In a possible implementation manner, the update scheduling module synchronously updates the subtasks passing through the update thread pool or the calculation thread pool to an activity queue, and the synchronous update method includes steps of locking, identifying a state, including the activity queue and unlocking, where the locking is a locking subtask, the locking subtask is included in the activity queue for retrieval, whether the activity queue has the task or not is retrieved, if the activity queue has the task, the subtask is deleted, whether other tasks are related to the task is determined, and if the activity queue has other tasks, the dependency relationship of the other subtasks on the subtasks is removed, and then the tasks are unlocked; and if the task does not exist in the active queue, marking the task as a progress state, unlocking the task, and bringing the task into the active queue.

In a possible implementation manner, the fixed-radius search subtask in the request response module selects all point-like elements smaller than or equal to the fixed radius by calculating the distance between the point-like elements inside each grid unit and the query position one by one and comparing the distance with the fixed radius, and takes the selected point-like elements and the corresponding distances as output results;

Advantageous effects

The application discloses a method and a system for quickly searching the nearest point-like elements in ten million levels, which have the following beneficial effects: the invention provides a series of key technologies and system implementation schemes for solving the problem of rapid neighborhood search of high-density point-like elements in a large-scale scene, and five closely-related core steps are constructed by disassembling a complex business process. On the basis of multi-level grid index, high-efficiency access and management capacity for large-scale point-like element data is provided, and by cooperatively scheduling two tasks of data updating and query computing, real-time updating service for the large-scale point-like element data is provided, parallel computing capacity of a multi-core CPU is fully exerted, and service response time of concurrent search requests is shortened.

Under the technical scheme provided by the invention, the system is deployed by adopting the workstation configured with the double-path 40-core CPU, when more than 1900 ten thousand point-like element sets are processed, neighborhood search calculation of about 1600 times can be processed and responded in 1 second on average, and the average single search point number is not less than 100.

Drawings

The embodiments described below with reference to the drawings are exemplary and intended to be used for explaining and illustrating the present application and should not be construed as limiting the scope of the present application.

FIG. 1 is a flow chart of the method of the present invention;

FIG. 2 is a block diagram of the architecture of the system of the present invention;

FIG. 3 is a method for grid cell attribute and management in accordance with the present invention;

FIG. 4 is a schematic diagram of the creation of a new mesh in accordance with the present invention;

FIG. 5 is a schematic of the K-neighbor search and the fixed radius search of the present invention;

FIG. 6 is a flowchart of the update and compute task scheduling of the present invention.

Detailed Description

In order to make the implementation objects, technical solutions and advantages of the present application clearer, the technical solutions in the embodiments of the present application will be described in more detail below with reference to the drawings in the embodiments of the present application.

The following is an embodiment of a neighborhood fast search method for ten-million-scale punctiform element data, and as shown in fig. 1, the method of the present invention includes five specific core steps, specifically as follows:

step one, traversing all the point-like element data to obtain a range of four to (Xmin, Ymin, Xmax, Ymax), a starting coordinate (Xo, Yo) and the number.

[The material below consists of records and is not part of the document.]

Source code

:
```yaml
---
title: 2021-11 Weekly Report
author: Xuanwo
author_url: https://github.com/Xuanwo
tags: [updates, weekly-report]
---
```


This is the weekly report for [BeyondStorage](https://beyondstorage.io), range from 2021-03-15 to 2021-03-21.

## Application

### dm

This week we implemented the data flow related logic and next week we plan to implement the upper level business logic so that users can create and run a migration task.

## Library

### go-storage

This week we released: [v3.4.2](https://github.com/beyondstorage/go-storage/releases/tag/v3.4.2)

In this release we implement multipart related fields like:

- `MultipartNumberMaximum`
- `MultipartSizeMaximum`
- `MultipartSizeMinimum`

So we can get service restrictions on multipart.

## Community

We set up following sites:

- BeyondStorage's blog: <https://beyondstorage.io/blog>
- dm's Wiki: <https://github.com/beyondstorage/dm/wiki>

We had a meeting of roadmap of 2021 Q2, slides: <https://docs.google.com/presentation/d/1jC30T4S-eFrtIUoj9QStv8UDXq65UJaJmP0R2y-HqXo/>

If the data set itself already stores four to range and attribute table attributes, the relevant information can be directly obtained. Traversal (Traversal) refers to making one access to each node in the tree (or graph) in turn along a search route. The operation performed by the access node depends on the specific application problem, and the specific access operation may be to check the value of the node, update the value of the node, and the like. Different traversal methods have different access node orders. Traversal is one of the most important operations in the binary tree, and is the basis for performing other operations in the binary tree. Of course the concept of traversal is also applicable to the case of multi-element sets, such as arrays.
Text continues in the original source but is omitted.